Feb 11, 2019
William Shakespeare started out
the son of a glove maker in a small town in England, and went on to
become the greatest playwright the world has ever seen. How does
one person accomplish so much? What did it take, exactly, for
Shakespeare to become a genius? Was he born with particular gifts
and talents no one else has seen or heard of again in the last 400
years? Or has our love of Shakespeare inflated his reputation
beyond what it deserves?
One
man who has argued in the public arena specifically for
Shakespeare, the man, is our guest this week, Sir Andrew Jonathan
Bate. Knighted in 2015 for services to literary scholarship and
higher education, Jonathan
Bate is also a British academic, biographer, critic, and scholar.

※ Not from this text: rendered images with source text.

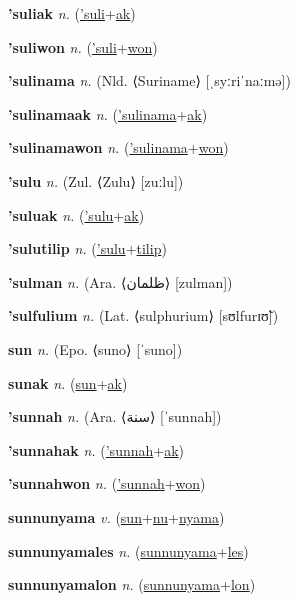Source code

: \textbf{\hypertarget{'suliak}{'suliak}} \textit{n.} (\hyperlink{'suli}{'suli}+\allowbreak \hyperlink{ak}{ak})


\textbf{\hypertarget{'suliwon}{'suliwon}} \textit{n.} (\hyperlink{'suli}{'suli}+\allowbreak \hyperlink{won}{won})


\textbf{\hypertarget{'sulinama}{'sulinama}} \textit{n.} (Nld. ⟨Suriname⟩ [ˌsyːriˈnaːmə])


\textbf{\hypertarget{'sulinamaak}{'sulinamaak}} \textit{n.} (\hyperlink{'sulinama}{'sulinama}+\allowbreak \hyperlink{ak}{ak})


\textbf{\hypertarget{'sulinamawon}{'sulinamawon}} \textit{n.} (\hyperlink{'sulinama}{'sulinama}+\allowbreak \hyperlink{won}{won})


\textbf{\hypertarget{'sulu}{'sulu}} \textit{n.} (Zul. ⟨Zulu⟩ [zuːlu])


\textbf{\hypertarget{'suluak}{'suluak}} \textit{n.} (\hyperlink{'sulu}{'sulu}+\allowbreak \hyperlink{ak}{ak})


\textbf{\hypertarget{'sulutilip}{'sulutilip}} \textit{n.} (\hyperlink{'sulu}{'sulu}+\allowbreak \hyperlink{tilip}{tilip})


\textbf{\hypertarget{'sulman}{'sulman}} \textit{n.} (Ara. ⟨{\arabics{}ظلمان}⟩ [zulman])


\textbf{\hypertarget{'sulfulium}{'sulfulium}} \textit{n.} (Lat. ⟨sulphurium⟩ [sʊlfurɪʊ̃])


\textbf{\hypertarget{sun}{sun}} \textit{n.} (Epo. ⟨suno⟩ [ˈsuno])


\textbf{\hypertarget{sunak}{sunak}} \textit{n.} (\hyperlink{sun}{sun}+\allowbreak \hyperlink{ak}{ak})


\textbf{\hypertarget{'sunnah}{'sunnah}} \textit{n.} (Ara. ⟨{\arabics{}سنة}⟩ [ˈsunnah])


\textbf{\hypertarget{'sunnahak}{'sunnahak}} \textit{n.} (\hyperlink{'sunnah}{'sunnah}+\allowbreak \hyperlink{ak}{ak})


\textbf{\hypertarget{'sunnahwon}{'sunnahwon}} \textit{n.} (\hyperlink{'sunnah}{'sunnah}+\allowbreak \hyperlink{won}{won})


\textbf{\hypertarget{sunnunyama}{sunnunyama}} \textit{v.} (\hyperlink{sun}{sun}+\allowbreak \hyperlink{nu}{nu}+\allowbreak \hyperlink{nyama}{nyama})


\textbf{\hypertarget{sunnunyamales}{sunnunyamales}} \textit{n.} (\hyperlink{sunnunyama}{sunnunyama}+\allowbreak \hyperlink{les}{les})


\textbf{\hypertarget{sunnunyamalon}{sunnunyamalon}} \textit{n.} (\hyperlink{sunnunyama}{sunnunyama}+\allowbreak \hyperlink{lon}{lon})


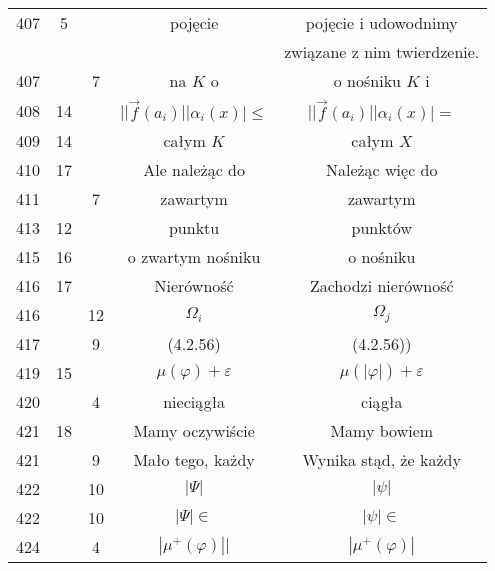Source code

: \documentclass[a4paper,11pt]{article}
\begin{document}
\begin{center}
\begin{tabular}{|c|c|c|c|c|}
    407 &  5 & & pojęcie & pojęcie i udowodnimy \\
    & & & & związane z nim twierdzenie. \\
    407 & &  7 & na $K$ o & o nośniku $K$ i \\
    408 & 14 & & $|| \vec{ f }( a_{ i } ) || \alpha_{ i }( x ) \big| \leq$
           & $|| \vec{ f }( a_{ i } ) || \alpha_{ i }( x ) \big| =$ \\
    409 & 14 & & całym $K$ & całym $X$ \\
    410 & 17 & & Ale należąc do & Należąc więc do \\
    411 & &  7 & zawartym & zawartym \\
    413 & 12 & & punktu & punktów \\
    415 & 16 & & o zwartym nośniku & o nośniku \\
    416 & 17 & & Nierówność & Zachodzi nierówność \\
    416 & & 12 & $\Omega_{ i }$ & $\Omega_{ j }$ \\
    417 & &  9 & (4.2.56) & (4.2.56)) \\
    419 & 15 & & $\mu( \varphi ) + \varepsilon$ & $\mu( | \varphi | )
                                                  + \varepsilon$ \\
    420 & &  4 & nieciągła & ciągła \\
    421 & 18 & & Mamy oczywiście & Mamy bowiem \\
    421 & &  9 & Mało tego, każdy & Wynika stąd, że każdy \\
    422 & & 10 & $| \Psi | $ & $| \psi |$ \\
    422 & & 10 & $| \Psi | \in$ & $| \psi | \in$ \\
    424 & &  4 & $| \mu^{ + }( \varphi ) ||$ & $| \mu^{ + }( \varphi ) |$ \\
    \hline
  \end{tabular}


\end{center}
\end{document}
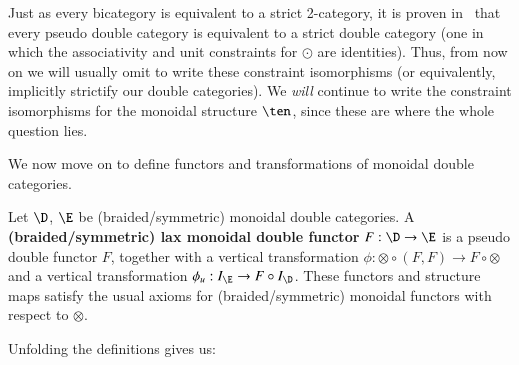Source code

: \documentclass{amsart}
\begin{document}
Just as every bicategory is equivalent to a strict 2-category, it is
proven in~\cite{gp:double-limits} that every pseudo double category is
equivalent to a strict double category (one in which the associativity
and unit constraints for $\odot$ are identities).  Thus, from now on
we will usually omit to write these constraint isomorphisms (or
equivalently, implicitly strictify our double categories).  We
\emph{will} continue to write the constraint isomorphisms for the
monoidal structure $\ten$, since these are where the whole question
lies.

We now move on to define functors and transformations of monoidal double categories.

\begin{defn}\label{def:monfunc}
  Let $\D$, $\E$ be (braided/symmetric) monoidal double categories.  A {\bf (braided/symmetric) lax monoidal double functor} $F: \D \rightarrow \E$ is a pseudo double functor $F$, together with a vertical transformation $\phi : \otimes \circ (F,F) \rightarrow F \circ \otimes$ and
 a vertical transformation $\phi_u:I_{\E}\rightarrow F \circ I_{\D}$. These functors and structure maps satisfy the usual axioms for (braided/symmetric) monoidal functors with respect to $\otimes$.
\end{defn}

Unfolding the definitions gives us:
\end{document}
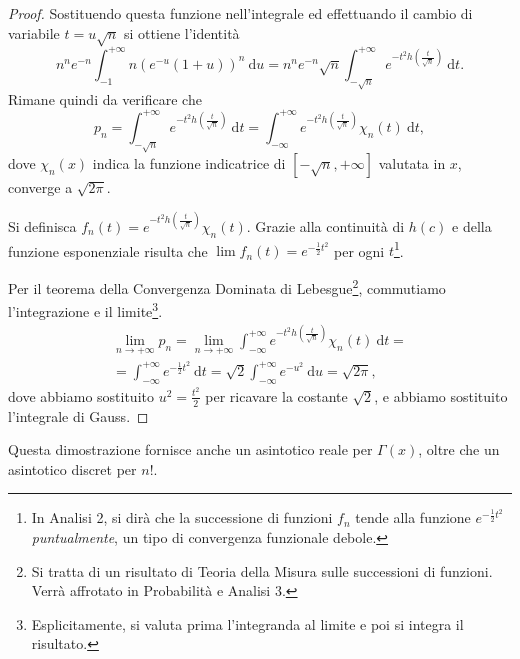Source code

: \begin{proof}
	Sostituendo questa funzione nell'integrale ed effettuando il cambio di variabile $t=u\sqrt{n}$ si ottiene l'identità
	\begin{equation*}
		n^n e^{-n} \int^{+\infty}_{-1} n \left( e^{-u} (1+u) \right)^n \: \mathrm{d} u =
		n^n e^{-n} \sqrt{n} \int^{+\infty}_{-\sqrt{n}} e^{-t^2 h \left( \frac{t}{\sqrt{n}} \right)} \: \mathrm{d} t.
	\end{equation*}
	Rimane quindi da verificare che
	\begin{equation*}
		p_n = 
		\int^{+\infty}_{-\sqrt{n}} e^{-t^2 h \left( \frac{t}{\sqrt{n}} \right)} \: \mathrm{d}t = 
		\int^{+\infty}_{-\infty} e^{-t^2 h \left( \frac{t}{ \sqrt{n} } \right) } \chi_n(t) \: \mathrm{d} t,
	\end{equation*}
	dove $\chi_n( x )$ indica la funzione indicatrice di $\left[ -\sqrt{n} , +\infty \right]$ valutata in $x$, converge a $\sqrt{ 2 \pi }$.

	Si definisca $f_n (t) = e^{-t^2 h \left( \frac{t}{ \sqrt{n} } \right) } \chi_n (t)$. 
	Grazie alla continuità di $h(c)$ e della funzione esponenziale risulta che $\lim f_n (t) = e^{ -\frac{1}{2} t^2 }$ per ogni $t$\footnote{In Analisi 2, si dirà che la successione di funzioni $f_n$ tende alla funzione $e^{-\frac{1}{2}t^2}$ \textit{puntualmente}, un tipo di convergenza funzionale debole.}.

	Per il teorema della Convergenza Dominata di Lebesgue\footnote{Si tratta di un risultato di Teoria della Misura sulle successioni di funzioni. 
	Verrà affrotato in Probabilità e Analisi 3.}, commutiamo l'integrazione e il limite\footnote{Esplicitamente, si valuta prima l'integranda al limite e poi si integra il risultato.}.
	\goodbreak\begin{multline}
		\lim \limits_{n\to+\infty} p_n = 
		\lim \limits_{n\to+\infty} \int^{+\infty}_{-\infty} e^{-t^2 h \left( \frac{t}{ \sqrt{n} } \right) } \chi_n (t) \: \mathrm{d}t=\\
		= \int^{+\infty}_{-\infty} e^{ -\frac{1}{2} t^2 }\: \mathrm{d} t = 
		\sqrt{2} \int^{+\infty}_{-\infty} e^{-u^2} \: \mathrm{d} u =
		\sqrt{2 \pi},		
	\end{multline}
	dove abbiamo sostituito $u^2 = \frac{t^2}{2}$ per ricavare la costante $\sqrt{2}$, e abbiamo sostituito l'integrale di Gauss.
\end{proof}
Questa dimostrazione fornisce anche un asintotico reale per $\Gamma(x)$, oltre che un asintotico discret per $n!$.
\pagebreak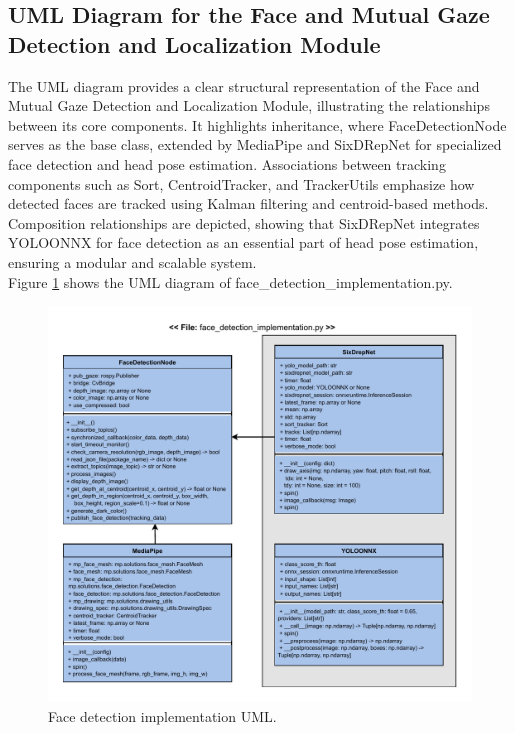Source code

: \documentclass{CSSRforAfrica}
\begin{document}
{\subsection*{UML Diagram for the Face and Mutual Gaze Detection and Localization Module}
The UML diagram provides a clear structural representation of the Face and Mutual Gaze Detection and Localization Module, illustrating the relationships between its core components. It highlights inheritance, where FaceDetectionNode serves as the base class, extended by MediaPipe and SixDRepNet for specialized face detection and head pose estimation. Associations between tracking components such as Sort, CentroidTracker, and TrackerUtils emphasize how detected faces are tracked using Kalman filtering and centroid-based methods. Composition relationships are depicted, showing that SixDRepNet integrates YOLOONNX for face detection as an essential part of head pose estimation, ensuring a modular and scalable system.\\

Figure \ref{fig: Face_implementation_UML} shows the UML diagram of face\_detection\_implementation.py.

\begin{figure}[!hbpt]
	\centering
	\hspace*{-0.5cm} %
	\includegraphics[scale=0.85]{images/Face_implementation_UML.pdf}
	\caption{Face detection implementation UML.}
	\label{fig: Face_implementation_UML}
\end{figure}

}
\end{document}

He specialises in Shakespeare, Romanticism, and Ecocriticism as the
Professor of English Literature at the University of Oxford,
Provost of Worcester College, Oxford, Gresham Professor of
Rhetoric, and Honorary Fellow of Creativity at Warwick Business
School. His most recent book
is the subject of our interview today, and that is titled
The Genius of
Shakespeare. In his
book, Sir Jonathan examines the life of William Shakespeare, the
man from Stratford, to outline how one man becomes a genius. We are
delighted to have Sir Jonathan here with us today to discuss some
of the answers he discovered in writing his book.